** Opening Supplied material block **

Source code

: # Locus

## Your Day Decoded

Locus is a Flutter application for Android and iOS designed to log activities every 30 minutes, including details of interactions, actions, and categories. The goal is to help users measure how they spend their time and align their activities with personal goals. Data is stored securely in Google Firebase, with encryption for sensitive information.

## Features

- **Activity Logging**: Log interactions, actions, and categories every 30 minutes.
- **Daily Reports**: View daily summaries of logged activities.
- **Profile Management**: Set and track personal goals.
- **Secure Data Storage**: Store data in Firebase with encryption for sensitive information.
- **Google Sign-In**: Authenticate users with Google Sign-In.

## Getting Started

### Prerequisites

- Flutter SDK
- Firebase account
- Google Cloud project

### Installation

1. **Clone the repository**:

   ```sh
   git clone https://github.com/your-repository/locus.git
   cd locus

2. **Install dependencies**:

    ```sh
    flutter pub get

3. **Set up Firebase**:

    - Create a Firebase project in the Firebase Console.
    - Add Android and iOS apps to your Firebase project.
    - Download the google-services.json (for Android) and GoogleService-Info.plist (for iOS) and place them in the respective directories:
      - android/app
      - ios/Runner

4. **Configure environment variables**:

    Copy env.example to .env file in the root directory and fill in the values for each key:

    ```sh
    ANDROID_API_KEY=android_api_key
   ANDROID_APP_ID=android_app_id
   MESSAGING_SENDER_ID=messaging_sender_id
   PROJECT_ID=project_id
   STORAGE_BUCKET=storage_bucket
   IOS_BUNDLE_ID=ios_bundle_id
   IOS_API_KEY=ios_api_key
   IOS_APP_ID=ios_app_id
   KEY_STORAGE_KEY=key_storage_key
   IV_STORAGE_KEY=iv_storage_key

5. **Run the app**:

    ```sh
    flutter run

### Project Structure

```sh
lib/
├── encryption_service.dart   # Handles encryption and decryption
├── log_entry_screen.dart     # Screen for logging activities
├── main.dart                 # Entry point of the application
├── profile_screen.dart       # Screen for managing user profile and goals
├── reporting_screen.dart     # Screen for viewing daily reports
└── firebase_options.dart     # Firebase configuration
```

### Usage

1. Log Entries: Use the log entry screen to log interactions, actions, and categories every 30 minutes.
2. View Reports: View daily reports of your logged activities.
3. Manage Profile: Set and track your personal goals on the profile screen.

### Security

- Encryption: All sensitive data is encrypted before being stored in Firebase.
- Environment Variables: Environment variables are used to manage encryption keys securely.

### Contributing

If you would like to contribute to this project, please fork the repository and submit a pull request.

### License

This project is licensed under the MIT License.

** Closing Supplied material block **

Using the records above, find and show each line with the string "sensitive".

Locus is a Flutter application for Android and iOS designed to log activities every 30 minutes, including details of interactions, actions, and categories. The goal is to help users measure how they spend their time and align their activities with personal goals. Data is stored securely in Google Firebase, with encryption for sensitive information.
- **Secure Data Storage**: Store data in Firebase with encryption for sensitive information.
- Encryption: All sensitive data is encrypted before being stored in Firebase.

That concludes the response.